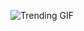 ![Trending GIF](https://media0.giphy.com/media/v1.Y2lkPThiYjIxNzcyazhxNG4zcDlsMXRxdDlreHIyYW93MW9jcmpzMmhjdDZzM3dycWpidiZlcD12MV9naWZzX3NlYXJjaCZjdD1n/rplvK3z0IzLqBxVJWk/giphy.gif)
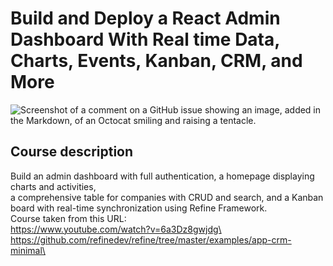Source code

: # Build and Deploy a React Admin Dashboard With Real time Data, Charts, Events, Kanban, CRM, and More
![Screenshot of a comment on a GitHub issue showing an image, added in the Markdown, of an Octocat smiling and raising a tentacle.](https://myoctocat.com/assets/images/base-octocat.svg)
## Course description
Build an admin dashboard with full authentication, a homepage displaying charts and activities, \
a comprehensive table for companies with CRUD and search, and a Kanban board with real-time synchronization using Refine Framework.\
Course taken from this URL:\
https://www.youtube.com/watch?v=6a3Dz8gwjdg\
https://github.com/refinedev/refine/tree/master/examples/app-crm-minimal\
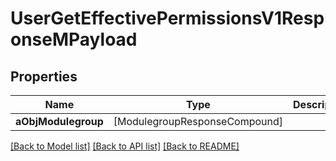 # UserGetEffectivePermissionsV1ResponseMPayload

## Properties
Name | Type | Description | Notes
------------ | ------------- | ------------- | -------------
**aObjModulegroup** | [ModulegroupResponseCompound] |  | 

[[Back to Model list]](../README.md#documentation-for-models) [[Back to API list]](../README.md#documentation-for-api-endpoints) [[Back to README]](../README.md)


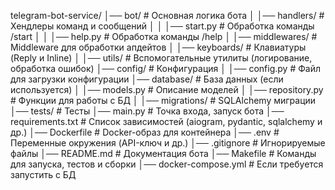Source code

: telegram-bot-service/
│── bot/                 # Основная логика бота
│   │── handlers/        # Хендлеры команд и сообщений
│   │   │── start.py     # Обработка команды /start
│   │   │── help.py      # Обработка команды /help
│   │── middlewares/     # Middleware для обработки апдейтов
│   │── keyboards/       # Клавиатуры (Reply и Inline)
│   │── utils/           # Вспомогательные утилиты (логирование, обработка ошибок)
│── config/              # Конфигурация
│   │── config.py        # Файл для загрузки конфигурации
│── database/            # База данных (если используется)
│   │── models.py        # Описание моделей
│   │── repository.py    # Функции для работы с БД
│   │── migrations/      # SQLAlchemy миграции
│── tests/               # Тесты
│── main.py              # Точка входа, запуск бота
│── requirements.txt     # Список зависимостей (aiogram, pydantic, sqlalchemy и др.)
│── Dockerfile           # Docker-образ для контейнера
│── .env                 # Переменные окружения (API-ключ и др.)
│── .gitignore           # Игнорируемые файлы
│── README.md            # Документация бота
│── Makefile             # Команды для запуска, тестов и сборки
│── docker-compose.yml   # Если требуется запустить с БД
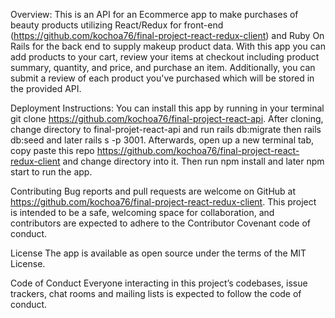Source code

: 
Overview: This is an API for an Ecommerce app to make purchases of beauty products utilizing React/Redux for front-end (https://github.com/kochoa76/final-project-react-redux-client) and Ruby On Rails for the back end to supply makeup product data. With this app you can add products to your cart, review your items at checkout including product summary, quantity, and price, and purchase an item. Additionally, you can submit a review of each product you've purchased which will be stored in the provided API.

Deployment Instructions: You can install this app by running in your terminal git clone https://github.com/kochoa76/final-project-react-api. After cloning, change directory to final-projet-react-api and run rails db:migrate then rails db:seed and later rails s -p 3001. Afterwards, open up a new terminal tab, copy paste this repo https://github.com/kochoa76/final-project-react-redux-client and change directory into it. Then run npm install and later npm start to run the app.

Contributing Bug reports and pull requests are welcome on GitHub at https://github.com/kochoa76/final-project-react-redux-client. This project is intended to be a safe, welcoming space for collaboration, and contributors are expected to adhere to the Contributor Covenant code of conduct.

License The app is available as open source under the terms of the MIT License.

Code of Conduct Everyone interacting in this project’s codebases, issue trackers, chat rooms and mailing lists is expected to follow the code of conduct.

◆ Work instruction:
Print the material again word for word. Please drop every picture.

◆ Solved problem:
 ![Trending GIF](https://media0.giphy.com/media/v1.Y2lkPThiYjIxNzcyazhxNG4zcDlsMXRxdDlreHIyYW93MW9jcmpzMmhjdDZzM3dycWpidiZlcD12MV9naWZzX3NlYXJjaCZjdD1n/rplvK3z0IzLqBxVJWk/giphy.gif)
Source code

: # Build and Deploy a React Admin Dashboard With Real time Data, Charts, Events, Kanban, CRM, and More
![Screenshot of a comment on a GitHub issue showing an image, added in the Markdown, of an Octocat smiling and raising a tentacle.](https://myoctocat.com/assets/images/base-octocat.svg)
## Course description
Build an admin dashboard with full authentication, a homepage displaying charts and activities, \
a comprehensive table for companies with CRUD and search, and a Kanban board with real-time synchronization using Refine Framework.\
Course taken from this URL:\
https://www.youtube.com/watch?v=6a3Dz8gwjdg\
https://github.com/refinedev/refine/tree/master/examples/app-crm-minimal\
 # UserGetEffectivePermissionsV1ResponseMPayload

## Properties
Name | Type | Description | Notes
------------ | ------------- | ------------- | -------------
**aObjModulegroup** | [ModulegroupResponseCompound] |  | 

[[Back to Model list]](../README.md#documentation-for-models) [[Back to API list]](../README.md#documentation-for-api-endpoints) [[Back to README]](../README.md)


Source code

: telegram-bot-service/
│── bot/                 # Основная логика бота
│   │── handlers/        # Хендлеры команд и сообщений
│   │   │── start.py     # Обработка команды /start
│   │   │── help.py      # Обработка команды /help
│   │── middlewares/     # Middleware для обработки апдейтов
│   │── keyboards/       # Клавиатуры (Reply и Inline)
│   │── utils/           # Вспомогательные утилиты (логирование, обработка ошибок)
│── config/              # Конфигурация
│   │── config.py        # Файл для загрузки конфигурации
│── database/            # База данных (если используется)
│   │── models.py        # Описание моделей
│   │── repository.py    # Функции для работы с БД
│   │── migrations/      # SQLAlchemy миграции
│── tests/               # Тесты
│── main.py              # Точка входа, запуск бота
│── requirements.txt     # Список зависимостей (aiogram, pydantic, sqlalchemy и др.)
│── Dockerfile           # Docker-образ для контейнера
│── .env                 # Переменные окружения (API-ключ и др.)
│── .gitignore           # Игнорируемые файлы
│── README.md            # Документация бота
│── Makefile             # Команды для запуска, тестов и сборки
│── docker-compose.yml   # Если требуется запустить с БД
Source code

: 
Overview: This is an API for an Ecommerce app to make purchases of beauty products utilizing React/Redux for front-end (https://github.com/kochoa76/final-project-react-redux-client) and Ruby On Rails for the back end to supply makeup product data. With this app you can add products to your cart, review your items at checkout including product summary, quantity, and price, and purchase an item. Additionally, you can submit a review of each product you've purchased which will be stored in the provided API.

Deployment Instructions: You can install this app by running in your terminal git clone https://github.com/kochoa76/final-project-react-api. After cloning, change directory to final-projet-react-api and run rails db:migrate then rails db:seed and later rails s -p 3001. Afterwards, open up a new terminal tab, copy paste this repo https://github.com/kochoa76/final-project-react-redux-client and change directory into it. Then run npm install and later npm start to run the app.

Contributing Bug reports and pull requests are welcome on GitHub at https://github.com/kochoa76/final-project-react-redux-client. This project is intended to be a safe, welcoming space for collaboration, and contributors are expected to adhere to the Contributor Covenant code of conduct.

License The app is available as open source under the terms of the MIT License.

Code of Conduct Everyone interacting in this project’s codebases, issue trackers, chat rooms and mailing lists is expected to follow the code of conduct.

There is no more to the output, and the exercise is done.